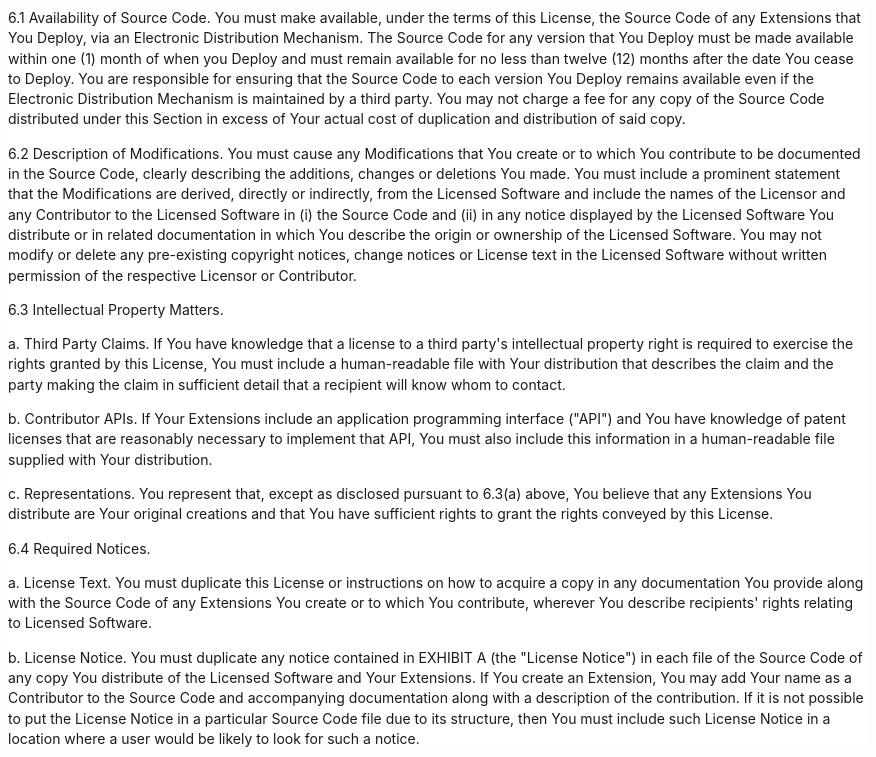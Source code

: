 6.1 Availability of Source Code. You must make available, under the terms of
this License, the Source Code of any Extensions that You Deploy, via an
Electronic Distribution Mechanism. The Source Code for any version that You
Deploy must be made available within one (1) month of when you Deploy and must
remain available for no less than twelve (12) months after the date You cease
to Deploy. You are responsible for ensuring that the Source Code to each
version You Deploy remains available even if the Electronic Distribution
Mechanism is maintained by a third party. You may not charge a fee for any
copy of the Source Code distributed under this Section in excess of Your
actual cost of duplication and distribution of said copy.

6.2 Description of Modifications. You must cause any Modifications that You
create or to which You contribute to be documented in the Source Code, clearly
describing the additions, changes or deletions You made. You must include a
prominent statement that the Modifications are derived, directly or indirectly,
from the Licensed Software and include the names of the Licensor and any
Contributor to the Licensed Software in (i) the Source Code and (ii) in any
notice displayed by the Licensed Software You distribute or in related
documentation in which You describe the origin or ownership of the Licensed
Software. You may not modify or delete any pre-existing copyright notices,
change notices or License text in the Licensed Software without written
permission of the respective Licensor or Contributor.

6.3 Intellectual Property Matters.

a. Third Party Claims. If You have knowledge that a license to a third party's
intellectual property right is required to exercise the rights granted by this
License, You must include a human-readable file with Your distribution that
describes the claim and the party making the claim in sufficient detail that a
recipient will know whom to contact.

b. Contributor APIs. If Your Extensions include an application programming
interface ("API") and You have knowledge of patent licenses that are
reasonably necessary to implement that API, You must also include this
information in a human-readable file supplied with Your distribution.

c. Representations. You represent that, except as disclosed pursuant to 6.3(a)
above, You believe that any Extensions You distribute are Your original
creations and that You have sufficient rights to grant the rights conveyed by
this License.

6.4 Required Notices.

a. License Text. You must duplicate this License or instructions on how to
acquire a copy in any documentation You provide along with the Source Code of
any Extensions You create or to which You contribute, wherever You describe
recipients' rights relating to Licensed Software.

b. License Notice. You must duplicate any notice contained in EXHIBIT A (the
"License Notice") in each file of the Source Code of any copy You distribute
of the Licensed Software and Your Extensions. If You create an Extension, You
may add Your name as a Contributor to the Source Code and accompanying
documentation along with a description of the contribution. If it is not
possible to put the License Notice in a particular Source Code file due to its
structure, then You must include such License Notice in a location where a
user would be likely to look for such a notice.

────────────────────────────────────────

[EXERCISE DESCRIPTION]:
Only lines with the word "rights" are needed. Copy them from the preceding records.

[ANSWER BELOW]:
intellectual property right is required to exercise the rights granted by this
creations and that You have sufficient rights to grant the rights conveyed by
recipients' rights relating to Licensed Software.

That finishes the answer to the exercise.